EXERCISE
Among the records, which lines include "myFunc"? List them.

::: DATA UNDER STUDY :::

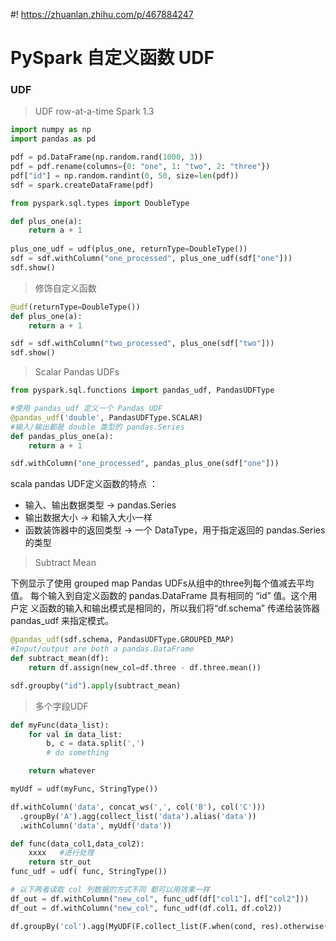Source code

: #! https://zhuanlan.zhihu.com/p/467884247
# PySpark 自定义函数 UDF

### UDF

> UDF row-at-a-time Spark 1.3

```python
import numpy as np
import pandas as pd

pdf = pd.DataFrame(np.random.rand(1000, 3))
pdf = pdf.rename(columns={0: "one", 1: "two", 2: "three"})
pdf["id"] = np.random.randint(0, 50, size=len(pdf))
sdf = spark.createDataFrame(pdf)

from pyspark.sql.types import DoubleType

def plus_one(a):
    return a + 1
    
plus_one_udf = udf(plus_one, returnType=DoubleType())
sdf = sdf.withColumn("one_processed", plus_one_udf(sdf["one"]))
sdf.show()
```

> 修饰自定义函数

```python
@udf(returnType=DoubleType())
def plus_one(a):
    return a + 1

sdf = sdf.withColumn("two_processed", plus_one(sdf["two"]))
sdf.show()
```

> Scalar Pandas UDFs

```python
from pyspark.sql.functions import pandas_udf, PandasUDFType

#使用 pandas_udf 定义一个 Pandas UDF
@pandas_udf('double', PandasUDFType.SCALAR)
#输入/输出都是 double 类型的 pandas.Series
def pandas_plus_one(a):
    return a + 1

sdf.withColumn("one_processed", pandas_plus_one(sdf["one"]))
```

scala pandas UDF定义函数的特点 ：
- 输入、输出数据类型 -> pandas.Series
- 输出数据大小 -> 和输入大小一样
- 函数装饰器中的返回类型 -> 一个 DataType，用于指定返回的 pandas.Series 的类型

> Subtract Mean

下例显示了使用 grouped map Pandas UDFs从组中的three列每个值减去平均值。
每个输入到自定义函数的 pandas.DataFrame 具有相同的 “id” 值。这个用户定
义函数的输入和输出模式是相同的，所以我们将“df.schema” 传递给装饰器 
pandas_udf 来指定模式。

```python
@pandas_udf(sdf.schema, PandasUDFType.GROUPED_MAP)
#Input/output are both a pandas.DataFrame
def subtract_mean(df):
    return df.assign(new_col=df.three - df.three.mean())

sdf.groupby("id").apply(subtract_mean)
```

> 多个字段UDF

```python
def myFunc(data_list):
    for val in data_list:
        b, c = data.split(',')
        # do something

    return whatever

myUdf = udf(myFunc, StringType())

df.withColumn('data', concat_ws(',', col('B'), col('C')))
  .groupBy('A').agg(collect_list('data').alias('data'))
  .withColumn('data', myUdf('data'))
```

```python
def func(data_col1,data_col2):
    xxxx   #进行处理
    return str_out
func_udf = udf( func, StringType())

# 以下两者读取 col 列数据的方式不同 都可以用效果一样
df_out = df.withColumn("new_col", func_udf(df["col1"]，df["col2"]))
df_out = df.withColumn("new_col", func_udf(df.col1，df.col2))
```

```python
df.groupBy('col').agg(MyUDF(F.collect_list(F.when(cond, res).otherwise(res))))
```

:::

ANSWER BOX
def myFunc(data_list):
myUdf = udf(myFunc, StringType())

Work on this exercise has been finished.